5. The Domain Model, containing specific concepts (for example this might include
‘place’ or ‘village’ or ‘is located in’). These are based upon the more generic
concepts (such as ‘container’ and ‘is contained in’).
meaning
expresses
symbol
conceptualises
thing
stands for
Figure 1 – Semiotic Triangle
As described below, the parser agent turns a syntactic parse tree into a set of CE
sentences that is easier to process via linguistic rules. These sentences use the concepts
defined in the general linguistic model.
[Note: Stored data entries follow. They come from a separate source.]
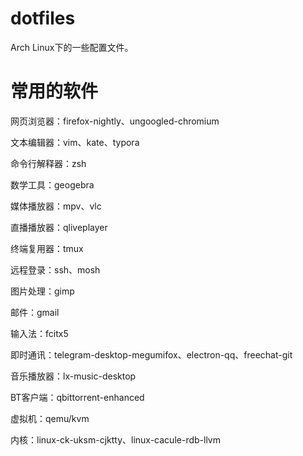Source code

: # dotfiles
Arch Linux下的一些配置文件。

# 常用的软件

网页浏览器：firefox-nightly、ungoogled-chromium

文本编辑器：vim、kate、typora

命令行解释器：zsh

数学工具：geogebra

媒体播放器：mpv、vlc

直播播放器：qliveplayer

终端复用器：tmux

远程登录：ssh、mosh

图片处理：gimp

邮件：gmail

输入法：fcitx5

即时通讯：telegram-desktop-megumifox、electron-qq、freechat-git

音乐播放器：lx-music-desktop

BT客户端：qbittorrent-enhanced

虚拟机：qemu/kvm

内核：linux-ck-uksm-cjktty、linux-cacule-rdb-llvm
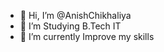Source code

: - 👋 Hi, I’m @AnishChikhaliya
- 👀 I’m Studying B.Tech IT
- 🌱 I’m currently Improve my skills

<!---
AnishChikhaliya/AnishChikhaliya is a ✨ special ✨ repository because its `README.md` (this file) appears on your GitHub profile.
You can click the Preview link to take a look at your changes.
--->
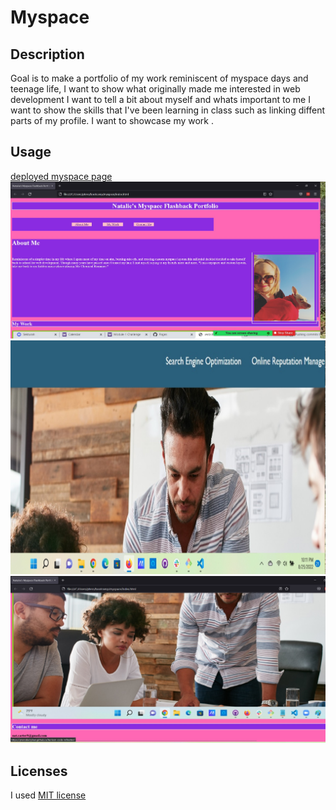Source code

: # Myspace

## Description

Goal is to make a portfolio of my work reminiscent of myspace days and teenage life, I want to show what originally made me interested in web development
I want to tell a bit about myself and whats important to me
I want to show the skills that I've been learning in class such as linking diffent parts of my profile. 
I want to showcase my work .

## Usage
[deployed myspace page](https://pterodactylnat.github.io/Myspace/)
![myspace top](assets/myspace%20top%20crop.jpg)
![myspace middle](assets/myspace%20middle%20crop.jpg)
![myspace bottom](assets/myspace%20bottom%20crop.jpg)

## Licenses

I used [MIT license](LICENSE)
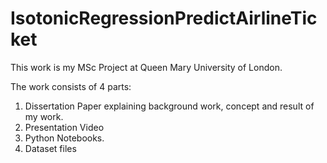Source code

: # IsotonicRegressionPredictAirlineTicket

This work is my MSc Project at Queen Mary University of London.


The work consists of 4 parts:
1. Dissertation Paper explaining background work, concept and result of my work.
2. Presentation Video
3. Python Notebooks.
4. Dataset files
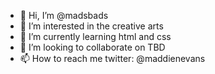 - 👋 Hi, I’m @madsbads
- 👀 I’m interested in the creative arts
- 🌱 I’m currently learning html and css
- 💞️ I’m looking to collaborate on TBD
- 📫 How to reach me twitter: @maddienevans

<!---
madsbads/madsbads is a ✨ special ✨ repository because its `README.md` (this file) appears on your GitHub profile.
You can click the Preview link to take a look at your changes.
--->
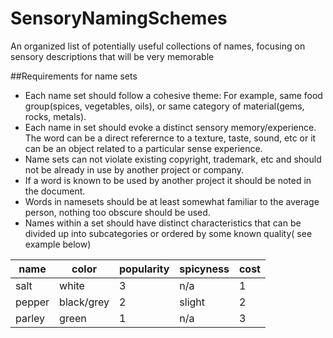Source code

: # SensoryNamingSchemes
An organized list of potentially useful collections of names, focusing on sensory descriptions that will be very memorable

##Requirements for name sets
- Each name set should follow a cohesive theme: For example, same food group(spices, vegetables, oils), or same category of material(gems, rocks, metals).
- Each name in set should evoke a distinct sensory memory/experience. The word can be a direct referernce to a texture, taste, sound, etc or it can be an object related to a particular sense experience.
- Name sets can not violate existing copyright, trademark, etc and should not be already in use by another project or company.
- If a word is known to be used by another project it should be noted in the document. 
- Words in namesets should be at least somewhat familiar to the average person, nothing too obscure should be used.
- Names within a set should have distinct characteristics that can be divided up into subcategories or ordered by some known quality( see example below)

|  name |  color | popularity | spicyness  | cost  |
|---|---|---|---|---|
| salt  | white  | 3  | n/a  | 1  |
| pepper  |  black/grey | 2  |  slight | 2  |
| parley  | green  |1   | n/a  | 3  |

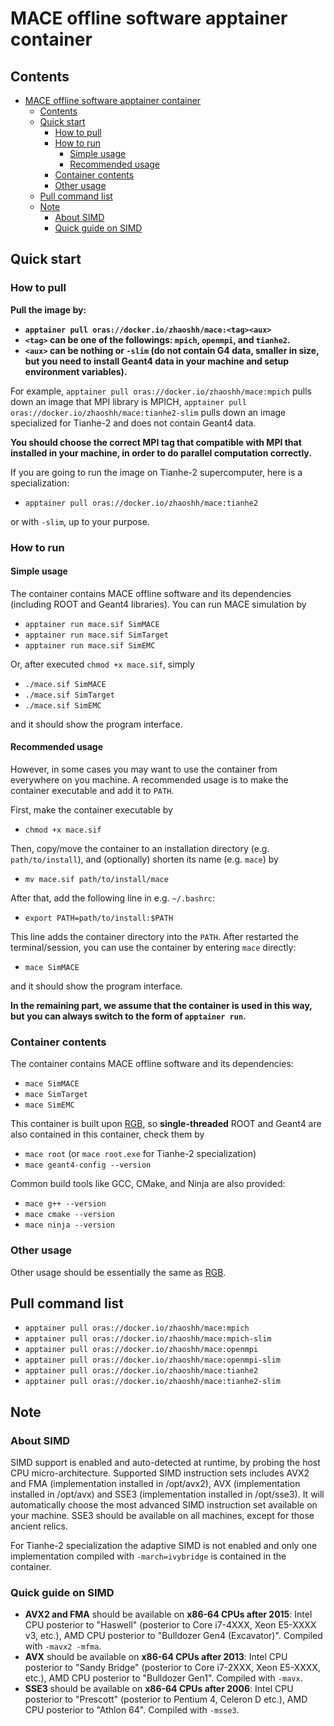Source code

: # MACE offline software apptainer container

## Contents

- [MACE offline software apptainer container](#mace-offline-software-apptainer-container)
  - [Contents](#contents)
  - [Quick start](#quick-start)
    - [How to pull](#how-to-pull)
    - [How to run](#how-to-run)
      - [Simple usage](#simple-usage)
      - [Recommended usage](#recommended-usage)
    - [Container contents](#container-contents)
    - [Other usage](#other-usage)
  - [Pull command list](#pull-command-list)
  - [Note](#note)
    - [About SIMD](#about-simd)
    - [Quick guide on SIMD](#quick-guide-on-simd)

## Quick start

### How to pull

**Pull the image by:**

- **`apptainer pull oras://docker.io/zhaoshh/mace:<tag><aux>`**
- **`<tag>` can be one of the followings: `mpich`, `openmpi`, and `tianhe2`.**
- **`<aux>` can be nothing or `-slim` (do not contain G4 data, smaller in size, but you need to install Geant4 data in your machine and setup environment variables).**

For example, `apptainer pull oras://docker.io/zhaoshh/mace:mpich` pulls down an image that MPI library is MPICH, `apptainer pull oras://docker.io/zhaoshh/mace:tianhe2-slim` pulls down an image specialized for Tianhe-2 and does not contain Geant4 data.

**You should choose the correct MPI tag that compatible with MPI that installed in your machine, in order to do parallel computation correctly.** 

If you are going to run the image on Tianhe-2 supercomputer, here is a specialization:

- `apptainer pull oras://docker.io/zhaoshh/mace:tianhe2`

or with `-slim`, up to your purpose.

### How to run

#### Simple usage

The container contains MACE offline software and its dependencies (including ROOT and Geant4 libraries).
You can run MACE simulation by

- `apptainer run mace.sif SimMACE`
- `apptainer run mace.sif SimTarget`
- `apptainer run mace.sif SimEMC`

Or, after executed `chmod +x mace.sif`, simply

- `./mace.sif SimMACE`
- `./mace.sif SimTarget`
- `./mace.sif SimEMC`

and it should show the program interface.

#### Recommended usage

However, in some cases you may want to use the container from everywhere on you machine.
A recommended usage is to make the container executable and add it to `PATH`.

First, make the container executable by

- `chmod +x mace.sif`

Then, copy/move the container to an installation directory (e.g. `path/to/install`), and (optionally) shorten its name (e.g. `mace`) by

- `mv mace.sif path/to/install/mace`

After that, add the following line in e.g. `~/.bashrc`:

- `export PATH=path/to/install:$PATH`

This line adds the container directory into the `PATH`.
After restarted the terminal/session, you can use the container by entering `mace` directly:

- `mace SimMACE`
  
and it should show the program interface.

**In the remaining part, we assume that the container is used in this way, but you can always switch to the form of `apptainer run`.**

### Container contents

The container contains MACE offline software and its dependencies:

- `mace SimMACE`
- `mace SimTarget`
- `mace SimEMC`

This container is built upon [RGB](https://hub.docker.com/r/zhaoshh/rgb), so **single-threaded** ROOT and Geant4 are also contained in this container, check them by

- `mace root` (or `mace root.exe` for Tianhe-2 specialization)
- `mace geant4-config --version`

Common build tools like GCC, CMake, and Ninja are also provided:

- `mace g++ --version`
- `mace cmake --version`
- `mace ninja --version`

### Other usage

Other usage should be essentially the same as [RGB](https://hub.docker.com/r/zhaoshh/rgb).

## Pull command list

- `apptainer pull oras://docker.io/zhaoshh/mace:mpich`
- `apptainer pull oras://docker.io/zhaoshh/mace:mpich-slim`
- `apptainer pull oras://docker.io/zhaoshh/mace:openmpi`
- `apptainer pull oras://docker.io/zhaoshh/mace:openmpi-slim`
- `apptainer pull oras://docker.io/zhaoshh/mace:tianhe2`
- `apptainer pull oras://docker.io/zhaoshh/mace:tianhe2-slim`

## Note

### About SIMD

SIMD support is enabled and auto-detected at runtime, by probing the host CPU micro-architecture. Supported SIMD instruction sets includes AVX2 and FMA (implementation installed in /opt/avx2), AVX (implementation installed in /opt/avx) and SSE3 (implementation installed in /opt/sse3).
It will automatically choose the most advanced SIMD instruction set available on your machine. SSE3 should be available on all machines, except for those ancient relics.

For Tianhe-2 specialization the adaptive SIMD is not enabled and only one implementation compiled with `-march=ivybridge` is contained in the container.

### Quick guide on SIMD

- **AVX2 and FMA** should be available on **x86-64 CPUs after 2015**: Intel CPU posterior to "Haswell" (posterior to Core i7-4XXX, Xeon E5-XXXX v3, etc.), AMD CPU posterior to "Bulldozer Gen4 (Excavator)". Compiled with `-mavx2 -mfma`.
- **AVX** should be available on **x86-64 CPUs after 2013**: Intel CPU posterior to "Sandy Bridge" (posterior to Core i7-2XXX, Xeon E5-XXXX, etc.), AMD CPU posterior to "Bulldozer Gen1". Compiled with `-mavx`.
- **SSE3** should be available on **x86-64 CPUs after 2006**: Intel CPU posterior to "Prescott" (posterior to Pentium 4, Celeron D etc.), AMD CPU posterior to "Athlon 64". Compiled with `-msse3`.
Given the sentence “the patrol in East Dulwich
discovers the factory”, this might be turned into sentences including:
the noun phrase np1 has the noun |patrol| has head and has the prepositional
phrase pp1 as dependent and stands for the thing [001].
the prepositional phrase pp1 has the word |in| as head and has the noun phrase np2
as object.
the noun phrase np2 has the proper noun |East Dulwich| as head and stands for the
thing [002].
Here the syntax tree is represented in attributes such as ‘dependent’ and ‘head’, and the
(minimal) semantics as ‘stands for’ (based on the idea that each noun phrase stands for
some object in the domain).
Mapping between language facts and domain facts
In order to map between the syntax of the sentence and the semantics of the domain, we
are assuming in our current research that there is a parser that will provide a basic
syntactic parse tree (specifically the Stanford Parser [SP1, SP2]) allowing use to focus on
the mapping of this parse tree into the specific semantics as represented in the analyst’s
conceptual model. Our understanding of how syntax maps specifically to the semantics of
the conceptual model is captured in the concepts and rules of our General Linguistic
Model; at this stage we are still developing our understanding although it is based upon
exiting linguistic and semantic principles; so in some areas the linguistic model is oversimplistic, and we plan to enhance it as more of our sentence corpus is analysed.
Nevertheless we believe that expression of the linguistic model in Controlled English is
of benefit in sharing and understanding linguistic processing information with the analyst.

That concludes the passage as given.